WHAT YOU HAVE TO DO –
Each record, word for word and stripped of pictures, is what the answer should contain.

Records drawn from a dataset
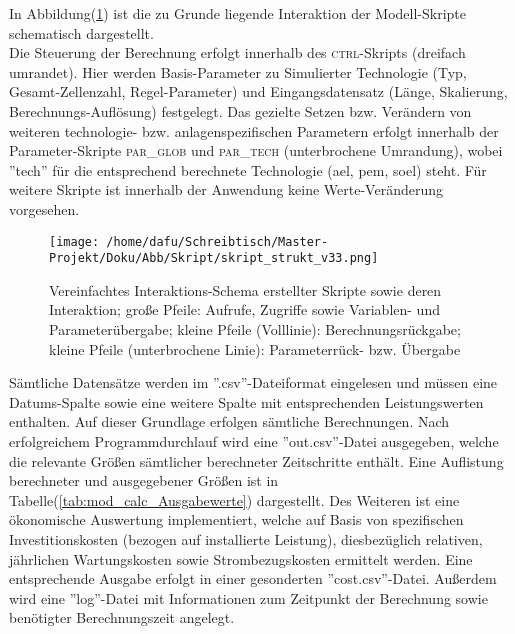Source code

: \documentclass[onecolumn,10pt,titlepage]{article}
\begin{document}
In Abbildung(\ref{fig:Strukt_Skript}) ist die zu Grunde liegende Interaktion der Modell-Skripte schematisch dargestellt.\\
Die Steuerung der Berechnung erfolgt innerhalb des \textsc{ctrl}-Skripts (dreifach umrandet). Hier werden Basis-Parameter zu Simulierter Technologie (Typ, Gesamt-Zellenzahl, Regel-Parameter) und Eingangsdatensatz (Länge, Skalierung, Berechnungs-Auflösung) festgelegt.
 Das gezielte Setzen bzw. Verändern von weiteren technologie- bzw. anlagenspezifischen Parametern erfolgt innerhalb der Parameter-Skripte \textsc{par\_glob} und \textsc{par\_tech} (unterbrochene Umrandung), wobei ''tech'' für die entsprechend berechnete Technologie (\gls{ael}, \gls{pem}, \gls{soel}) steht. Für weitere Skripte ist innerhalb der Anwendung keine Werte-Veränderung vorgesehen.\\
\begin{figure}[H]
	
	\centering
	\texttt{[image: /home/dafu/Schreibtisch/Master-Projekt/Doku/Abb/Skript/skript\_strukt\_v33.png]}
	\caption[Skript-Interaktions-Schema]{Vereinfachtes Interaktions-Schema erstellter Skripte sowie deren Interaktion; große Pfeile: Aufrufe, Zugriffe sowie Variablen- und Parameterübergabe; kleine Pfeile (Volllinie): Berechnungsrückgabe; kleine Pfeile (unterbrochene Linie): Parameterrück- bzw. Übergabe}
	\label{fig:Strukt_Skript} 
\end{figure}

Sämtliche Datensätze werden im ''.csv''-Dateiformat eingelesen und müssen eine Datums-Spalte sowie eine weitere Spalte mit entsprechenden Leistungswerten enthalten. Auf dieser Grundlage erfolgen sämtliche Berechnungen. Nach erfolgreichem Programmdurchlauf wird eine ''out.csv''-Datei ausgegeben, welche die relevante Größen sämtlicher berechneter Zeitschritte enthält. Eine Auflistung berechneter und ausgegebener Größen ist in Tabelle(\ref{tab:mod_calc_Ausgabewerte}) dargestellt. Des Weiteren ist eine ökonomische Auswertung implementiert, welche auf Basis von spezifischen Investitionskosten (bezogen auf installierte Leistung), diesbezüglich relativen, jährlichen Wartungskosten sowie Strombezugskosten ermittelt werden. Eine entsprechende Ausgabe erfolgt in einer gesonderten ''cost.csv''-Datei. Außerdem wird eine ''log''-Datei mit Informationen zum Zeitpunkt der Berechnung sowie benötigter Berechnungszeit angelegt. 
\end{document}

FINISHED EXERCISE –
Source code

: \documentclass[onecolumn,10pt,titlepage]{article}
\begin{document}
In Abbildung(\ref{fig:Strukt_Skript}) ist die zu Grunde liegende Interaktion der Modell-Skripte schematisch dargestellt.\\
Die Steuerung der Berechnung erfolgt innerhalb des \textsc{ctrl}-Skripts (dreifach umrandet). Hier werden Basis-Parameter zu Simulierter Technologie (Typ, Gesamt-Zellenzahl, Regel-Parameter) und Eingangsdatensatz (Länge, Skalierung, Berechnungs-Auflösung) festgelegt.
 Das gezielte Setzen bzw. Verändern von weiteren technologie- bzw. anlagenspezifischen Parametern erfolgt innerhalb der Parameter-Skripte \textsc{par\_glob} und \textsc{par\_tech} (unterbrochene Umrandung), wobei ''tech'' für die entsprechend berechnete Technologie (\gls{ael}, \gls{pem}, \gls{soel}) steht. Für weitere Skripte ist innerhalb der Anwendung keine Werte-Veränderung vorgesehen.\\
\begin{figure}[H]
	
	\centering
	\texttt{[image: /home/dafu/Schreibtisch/Master-Projekt/Doku/Abb/Skript/skript\_strukt\_v33.png]}
	\caption[Skript-Interaktions-Schema]{Vereinfachtes Interaktions-Schema erstellter Skripte sowie deren Interaktion; große Pfeile: Aufrufe, Zugriffe sowie Variablen- und Parameterübergabe; kleine Pfeile (Volllinie): Berechnungsrückgabe; kleine Pfeile (unterbrochene Linie): Parameterrück- bzw. Übergabe}
	\label{fig:Strukt_Skript} 
\end{figure}

Sämtliche Datensätze werden im ''.csv''-Dateiformat eingelesen und müssen eine Datums-Spalte sowie eine weitere Spalte mit entsprechenden Leistungswerten enthalten. Auf dieser Grundlage erfolgen sämtliche Berechnungen. Nach erfolgreichem Programmdurchlauf wird eine ''out.csv''-Datei ausgegeben, welche die relevante Größen sämtlicher berechneter Zeitschritte enthält. Eine Auflistung berechneter und ausgegebener Größen ist in Tabelle(\ref{tab:mod_calc_Ausgabewerte}) dargestellt. Des Weiteren ist eine ökonomische Auswertung implementiert, welche auf Basis von spezifischen Investitionskosten (bezogen auf installierte Leistung), diesbezüglich relativen, jährlichen Wartungskosten sowie Strombezugskosten ermittelt werden. Eine entsprechende Ausgabe erfolgt in einer gesonderten ''cost.csv''-Datei. Außerdem wird eine ''log''-Datei mit Informationen zum Zeitpunkt der Berechnung sowie benötigter Berechnungszeit angelegt. 
\end{document}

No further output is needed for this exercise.